The European Commission, in collaboration with the European Parliament, launched the EU Blockchain Observatory and Forum in 2018 and several member States signed a joint Declaration creating the European Blockchain Partnership (EBP) and cooperate in the establishment of a European Blockchain Services Infrastructure (EBSI) that will support the delivery of cross-border digital public services, with the highest standards of security and privacy. These States consider that Europe is well placed to take a global leadership position in the development and application of DLT and will cooperate towards a European ecosystem for blockchain services and applications can avoid fragmented approaches. Such cooperation can also strengthen compliance with regulations and regulatory convergence which is essential to support scalability of such solutions across borders.
The EU also promoted the creation of a public-private partnership in 2019, the International Association for Trusted Blockchain Applications (INATBA) which is a multi-stakeholder organization based in Brussels. It brings together suppliers and users of Distributed Ledger Technologies with representatives of governmental organizations and standard-setting bodies from all over the world.
ESMA also is studying the impact of DLT in two particular area of interest: financial markets and digital values use.
The European Parliament in its Resolution of 3 October 2018 on “distributed and blockchain registry technologies: building trust through disintermediation” (P8_TA-PROV (2018) 0373), stresses the Commission needs to undertake an in-depth assessment of the potential and legal implications, including the risks related to jurisdiction; and calls on the Commission to promote the development of technical standards at with relevant international organizations, and to conduct an in-depth analysis of the existing legal framework in the various Member States in relation to the enforceability of smart contracts. It also notes that legal certainty can be enhanced by means of legal coordination or mutual recognition between Member States regarding smart contracts.The European Commission is therefore working to study whether the current legal framework is clear enough to ensure the enforceability of smart contracts and clarify jurisdiction in case of legal disputes.
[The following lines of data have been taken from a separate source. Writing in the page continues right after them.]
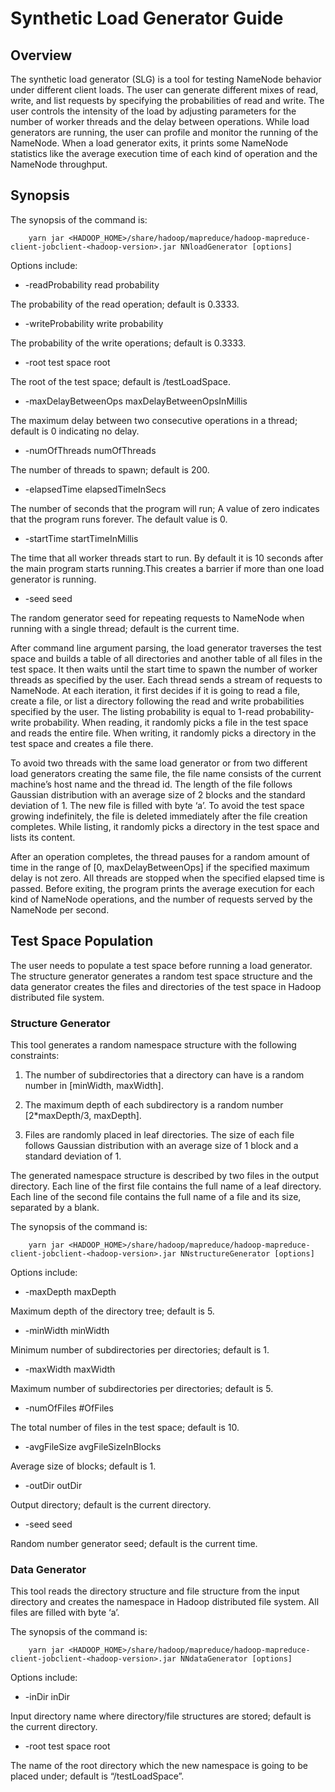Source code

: 

# Synthetic Load Generator Guide

## Overview

The synthetic load generator (SLG) is a tool for testing NameNode behavior under different client loads. The user can generate different mixes of read, write, and list requests by specifying the probabilities of read and write. The user controls the intensity of the load by adjusting parameters for the number of worker threads and the delay between operations. While load generators are running, the user can profile and monitor the running of the NameNode. When a load generator exits, it prints some NameNode statistics like the average execution time of each kind of operation and the NameNode throughput.

## Synopsis

The synopsis of the command is:
    
    
        yarn jar <HADOOP_HOME>/share/hadoop/mapreduce/hadoop-mapreduce-client-jobclient-<hadoop-version>.jar NNloadGenerator [options]
    

Options include:

  * -readProbability read probability

The probability of the read operation; default is 0.3333.

  * -writeProbability write probability

The probability of the write operations; default is 0.3333.

  * -root test space root

The root of the test space; default is /testLoadSpace.

  * -maxDelayBetweenOps maxDelayBetweenOpsInMillis

The maximum delay between two consecutive operations in a thread; default is 0 indicating no delay.

  * -numOfThreads numOfThreads

The number of threads to spawn; default is 200.

  * -elapsedTime elapsedTimeInSecs

The number of seconds that the program will run; A value of zero indicates that the program runs forever. The default value is 0.

  * -startTime startTimeInMillis

The time that all worker threads start to run. By default it is 10 seconds after the main program starts running.This creates a barrier if more than one load generator is running.

  * -seed seed

The random generator seed for repeating requests to NameNode when running with a single thread; default is the current time.




After command line argument parsing, the load generator traverses the test space and builds a table of all directories and another table of all files in the test space. It then waits until the start time to spawn the number of worker threads as specified by the user. Each thread sends a stream of requests to NameNode. At each iteration, it first decides if it is going to read a file, create a file, or list a directory following the read and write probabilities specified by the user. The listing probability is equal to 1-read probability-write probability. When reading, it randomly picks a file in the test space and reads the entire file. When writing, it randomly picks a directory in the test space and creates a file there.

To avoid two threads with the same load generator or from two different load generators creating the same file, the file name consists of the current machine’s host name and the thread id. The length of the file follows Gaussian distribution with an average size of 2 blocks and the standard deviation of 1. The new file is filled with byte ‘a’. To avoid the test space growing indefinitely, the file is deleted immediately after the file creation completes. While listing, it randomly picks a directory in the test space and lists its content.

After an operation completes, the thread pauses for a random amount of time in the range of [0, maxDelayBetweenOps] if the specified maximum delay is not zero. All threads are stopped when the specified elapsed time is passed. Before exiting, the program prints the average execution for each kind of NameNode operations, and the number of requests served by the NameNode per second.

## Test Space Population

The user needs to populate a test space before running a load generator. The structure generator generates a random test space structure and the data generator creates the files and directories of the test space in Hadoop distributed file system.

### Structure Generator

This tool generates a random namespace structure with the following constraints:

  1. The number of subdirectories that a directory can have is a random number in [minWidth, maxWidth].

  2. The maximum depth of each subdirectory is a random number [2*maxDepth/3, maxDepth].

  3. Files are randomly placed in leaf directories. The size of each file follows Gaussian distribution with an average size of 1 block and a standard deviation of 1.




The generated namespace structure is described by two files in the output directory. Each line of the first file contains the full name of a leaf directory. Each line of the second file contains the full name of a file and its size, separated by a blank.

The synopsis of the command is:
    
    
        yarn jar <HADOOP_HOME>/share/hadoop/mapreduce/hadoop-mapreduce-client-jobclient-<hadoop-version>.jar NNstructureGenerator [options]
    

Options include:

  * -maxDepth maxDepth

Maximum depth of the directory tree; default is 5.

  * -minWidth minWidth

Minimum number of subdirectories per directories; default is 1.

  * -maxWidth maxWidth

Maximum number of subdirectories per directories; default is 5.

  * -numOfFiles #OfFiles

The total number of files in the test space; default is 10.

  * -avgFileSize avgFileSizeInBlocks

Average size of blocks; default is 1.

  * -outDir outDir

Output directory; default is the current directory.

  * -seed seed

Random number generator seed; default is the current time.




### Data Generator

This tool reads the directory structure and file structure from the input directory and creates the namespace in Hadoop distributed file system. All files are filled with byte ‘a’.

The synopsis of the command is:
    
    
        yarn jar <HADOOP_HOME>/share/hadoop/mapreduce/hadoop-mapreduce-client-jobclient-<hadoop-version>.jar NNdataGenerator [options]
    

Options include:

  * -inDir inDir

Input directory name where directory/file structures are stored; default is the current directory.

  * -root test space root

The name of the root directory which the new namespace is going to be placed under; default is “/testLoadSpace”.



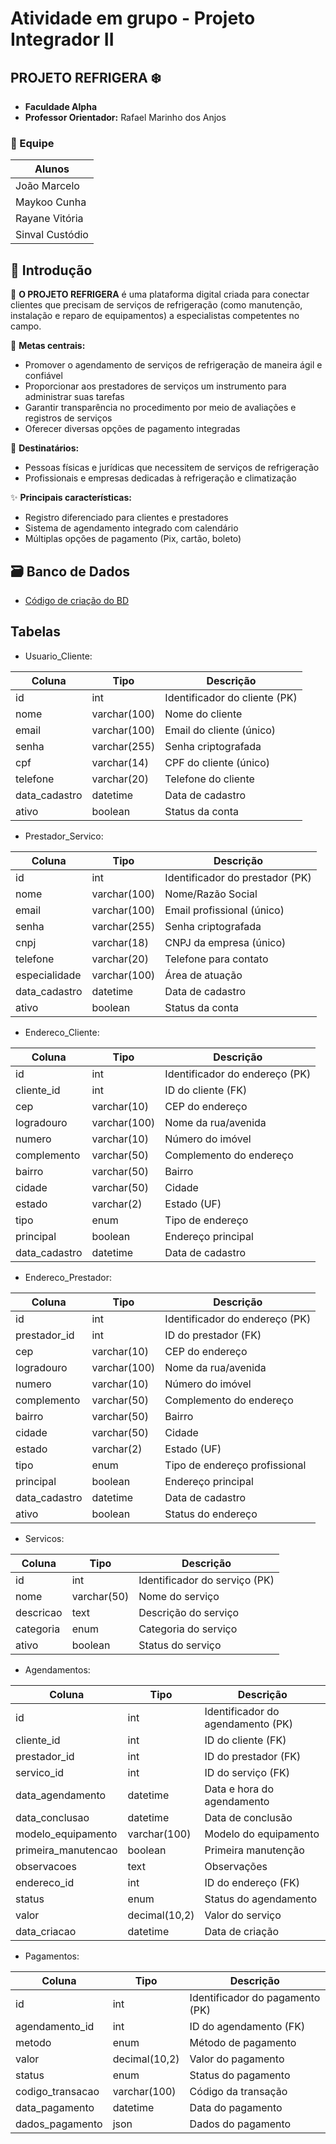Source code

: # Atividade em grupo - Projeto Integrador II

## PROJETO REFRIGERA ❄️

- **Faculdade Alpha**
- **Professor Orientador:** Rafael Marinho dos Anjos

### 👥 Equipe

  | Alunos |
  |--------|
  | João Marcelo| https://github.com/Marselor |
  | Maykoo Cunha| https://github.com/MaykooCunha |
  | Rayane Vitória | https://github.com/rayanehonorio/rayanehonorio |
  | Sinval Custódio| https://github.com/SinvalCustodio |
 
## 📌 Introdução

🔹 **O PROJETO REFRIGERA** é uma plataforma digital criada para conectar clientes que precisam de serviços de refrigeração (como manutenção, instalação e reparo de equipamentos) a especialistas competentes no campo.

🎯 **Metas centrais:**
-  Promover o agendamento de serviços de refrigeração de maneira ágil e confiável
-  Proporcionar aos prestadores de serviços um instrumento para administrar suas tarefas
-  Garantir transparência no procedimento por meio de avaliações e registros de serviços
-  Oferecer diversas opções de pagamento integradas

👥 **Destinatários:**
-  Pessoas físicas e jurídicas que necessitem de serviços de refrigeração
-  Profissionais e empresas dedicadas à refrigeração e climatização

✨ **Principais características:**
-  Registro diferenciado para clientes e prestadores
-  Sistema de agendamento integrado com calendário
-  Múltiplas opções de pagamento (Pix, cartão, boleto)

## 🗃️ Banco de Dados

- [Código de criação do BD](./data/codigo_criacao_banco.sql)

## Tabelas


- Usuario_Cliente:

| Coluna          | Tipo          | Descrição                                      |
|----------------|--------------|------------------------------------------------|
| id          | int        | Identificador do cliente (PK)                  |
| nome        | varchar(100)| Nome do cliente                               |
| email       | varchar(100)| Email do cliente (único)                      |
| senha       | varchar(255)| Senha criptografada                           |
| cpf         | varchar(14) | CPF do cliente (único)                        |
| telefone    | varchar(20) | Telefone do cliente                           |
| data_cadastro | datetime  | Data de cadastro                              |
| ativo       | boolean     | Status da conta                               |

-  Prestador_Servico:

| Coluna          | Tipo          | Descrição                                      |
|----------------|--------------|------------------------------------------------|
| id          | int        | Identificador do prestador (PK)                |
| nome        | varchar(100) | Nome/Razão Social                             |
| email       | varchar(100) | Email profissional (único)                    |
| senha       | varchar(255) | Senha criptografada                           |
| cnpj        | varchar(18) | CNPJ da empresa (único)                       |
| telefone    | varchar(20) | Telefone para contato                         |
| especialidade | varchar(100)| Área de atuação                              |
| data_cadastro | datetime  | Data de cadastro                              |
| ativo       | boolean     | Status da conta                               |

- Endereco_Cliente:

| Coluna          | Tipo          | Descrição                                      |
|----------------|--------------|------------------------------------------------|
| id          | int        | Identificador do endereço (PK)                 |
| cliente_id  | int        | ID do cliente (FK)                            |
| cep         | varchar(10) | CEP do endereço                               |
| logradouro  | varchar(100)| Nome da rua/avenida                           |
| numero      | varchar(10) | Número do imóvel                             |
| complemento | varchar(50) | Complemento do endereço                      |
| bairro      | varchar(50) | Bairro                                        |
| cidade      | varchar(50) | Cidade                                        |
| estado      | varchar(2)  | Estado (UF)                                   |
| tipo        | enum       | Tipo de endereço                             |
| principal   | boolean     | Endereço principal                           |
| data_cadastro | datetime  | Data de cadastro                             |

- Endereco_Prestador:

| Coluna          | Tipo          | Descrição                                      |
|----------------|--------------|------------------------------------------------|
| id          | int        | Identificador do endereço (PK)                 |
| prestador_id | int        | ID do prestador (FK)                          |
| cep         | varchar(10) | CEP do endereço                               |
| logradouro  | varchar(100) | Nome da rua/avenida                           |
| numero      | varchar(10) | Número do imóvel                             |
| complemento | varchar(50) | Complemento do endereço                      |
| bairro      | varchar(50) | Bairro                                        |
| cidade      | varchar(50) | Cidade                                        |
| estado      | varchar(2)  | Estado (UF)                                   |
| tipo        | enum       | Tipo de endereço profissional                |
| principal   | boolean     | Endereço principal                           |
| data_cadastro | datetime  | Data de cadastro                             |
| ativo       | boolean     | Status do endereço                           |

- Servicos:

| Coluna          | Tipo          | Descrição                                      |
|----------------|--------------|------------------------------------------------|
| id          | int        | Identificador do serviço (PK)                  |
| nome        | varchar(50) | Nome do serviço                               |
| descricao   | text       | Descrição do serviço                          |
| categoria   | enum       | Categoria do serviço                         |
| ativo       | boolean     | Status do serviço                            |

- Agendamentos:

| Coluna          | Tipo          | Descrição                                      |
|----------------|--------------|------------------------------------------------|
| id          | int        | Identificador do agendamento (PK)              |
| cliente_id  | int        | ID do cliente (FK)                            |
| prestador_id| int        | ID do prestador (FK)                          |
| servico_id  | int        | ID do serviço (FK)                            |
| data_agendamento | datetime | Data e hora do agendamento                   |
| data_conclusao | datetime  | Data de conclusão                            |
| modelo_equipamento | varchar(100) | Modelo do equipamento                      |
| primeira_manutencao | boolean | Primeira manutenção                         |
| observacoes | text       | Observações                                  |
| endereco_id | int        | ID do endereço (FK)                          |
| status      | enum       | Status do agendamento                        |
| valor       | decimal(10,2) | Valor do serviço                            |
| data_criacao | datetime  | Data de criação                              |

- Pagamentos:

| Coluna          | Tipo          | Descrição                                      |
|----------------|--------------|------------------------------------------------|
| id          | int        | Identificador do pagamento (PK)                |
| agendamento_id | int     | ID do agendamento (FK)                        |
| metodo      | enum       | Método de pagamento                           |
| valor       | decimal(10,2) | Valor do pagamento                          |
| status      | enum       | Status do pagamento                          |
| codigo_transacao | varchar(100) | Código da transação                      |
| data_pagamento | datetime  | Data do pagamento                           |
| dados_pagamento | json     | Dados do pagamento                          |

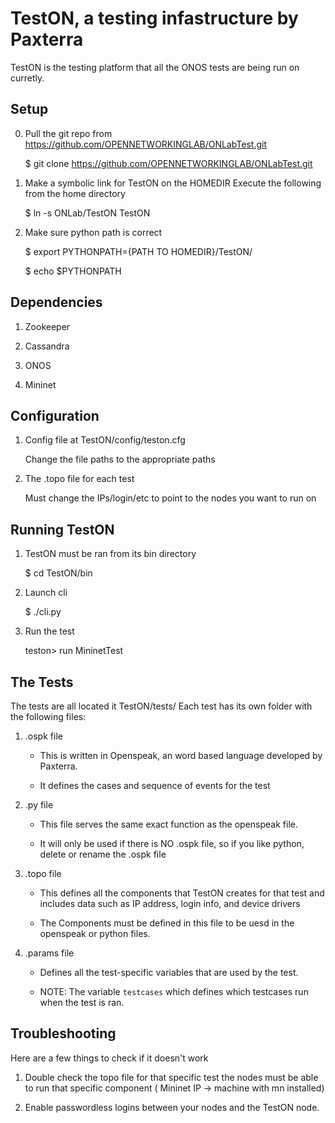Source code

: TestON, a testing infastructure by Paxterra
=======================================
TestON is the testing platform that all the ONOS tests are being run on curretly. 


Setup 
-------------

0. Pull the git repo from https://github.com/OPENNETWORKINGLAB/ONLabTest.git 

    $ git clone https://github.com/OPENNETWORKINGLAB/ONLabTest.git

1. Make a symbolic link for TestON on the HOMEDIR 
   Execute the following from the home directory  

    $ ln -s ONLab/TestON TestON

2. Make sure python path is correct 

    $ export PYTHONPATH={PATH TO HOMEDIR}/TestON/

    $ echo $PYTHONPATH 


Dependencies
------------
1. Zookeeper

2. Cassandra

3. ONOS

4. Mininet

Configuration
------------

1. Config file at TestON/config/teston.cfg

    Change the file paths to the appropriate paths

2. The .topo file for each test
 
    Must change the IPs/login/etc to point to the nodes you want to run on

Running TestON
------------

1. TestON must be ran from its bin directory 

    $ cd TestON/bin

2. Launch cli

    $ ./cli.py 

3. Run the test 

    teston> run MininetTest 

The Tests
-----------------------------------------------

The tests are all located it TestON/tests/
Each test has its own folder with the following files: 

1. .ospk file

    - This is written in Openspeak, an word based language developed by Paxterra.

    - It defines the cases and sequence of events for the test 

2. .py file
 
    - This file serves the same exact function as the openspeak file. 

    - It will only be used if there is NO .ospk file, so if you like python, delete or rename the .ospk file 
 
3. .topo file  

    - This defines all the components that TestON creates for that test and includes data such as IP address, login info, and device drivers  
 
    - The Components must be defined in this file to be uesd in the openspeak or python files. 
    
4. .params file

    - Defines all the test-specific variables that are used by the test. 

    - NOTE: The variable `testcases` which defines which testcases run when the test is ran. 

Troubleshooting
-----------------------------------------------
Here are a few things to check if it doesn't work

1. Double check the topo file for that specific test the nodes must be able to run that specific component ( Mininet IP -> machine with mn installed)

2. Enable passwordless logins between your nodes and the TestON node.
In the coming years, the European Commission has pledged to invest in blockchain and jointly define standards for this new generation of technologies, that will become the global norm.In light of the phenomenal dynamism highlighted by digital technologies in general, and by blockchain in particular, it seems essential that the European sector authorities are placed in the position of being able to ensure, in terms of concreteness, adequate protection for the interests of users of the services.In fact, while innovative phenomena such as the aforementioned digital platforms or even the sharing economy in general, are explored both by the national Legislator and by the Community authorities, already creating sufficient discipline to deal with the contractual reality, the blockchain regulation still lags behind on the European and Italian regulatory scenario.
3.1 Indeed, the initiatives taken at European level with reference to blockchain, in the opinion of the writer, although suitable for demonstrating supranational attention to the phenomenon, are only the first steps towards a right direction. They should also be specifically aimed at strengthening the digital single market, which is a priority of the Union’s policies. The latter, in fact, has always been oriented towards ensuring a unique and balanced context, regardless of the business model chosen by the individual operator, with a view to the good performance of the market in a global sense. And in this sense, the centrality of information technologies and online services as catalysts for economic growth and innovation has been recognized and the adoption of blockchain technology as a tool capable of facilitating economic relations is supported. However, it is necessary to deal with the European regulatory gap regarding a satisfactory definition of the blockchain framework, outside the regulation of just some application aspects of the same. Among other results, the Resolution of 3 October 2018 identifies a real ecosystem of DLTs, based precisely on self-sovereignty, identity and trust but, regarding the application of technologies to contracts, highlights the need for the European Commission to carry out an in-depth assessment, given the legal implications that would derive from it, such as, for example, with regard to the applicable jurisdiction. And, in fact, the source in comment highlights that it is necessary to promote a general legal framework that recognizes smart contracts and eliminates their obstacles to functioning.On the bridging of the first reflections, matured in European headquarters, Italy has also decided to take further steps in the direction of digital progress. In fact, on October 15, 2018, the Council of Ministers had already, at first reading, approved the full text of the draft law that would flow into the so-called Simplification Decree, containing, among others, a provision on digital technologies and on blockchain.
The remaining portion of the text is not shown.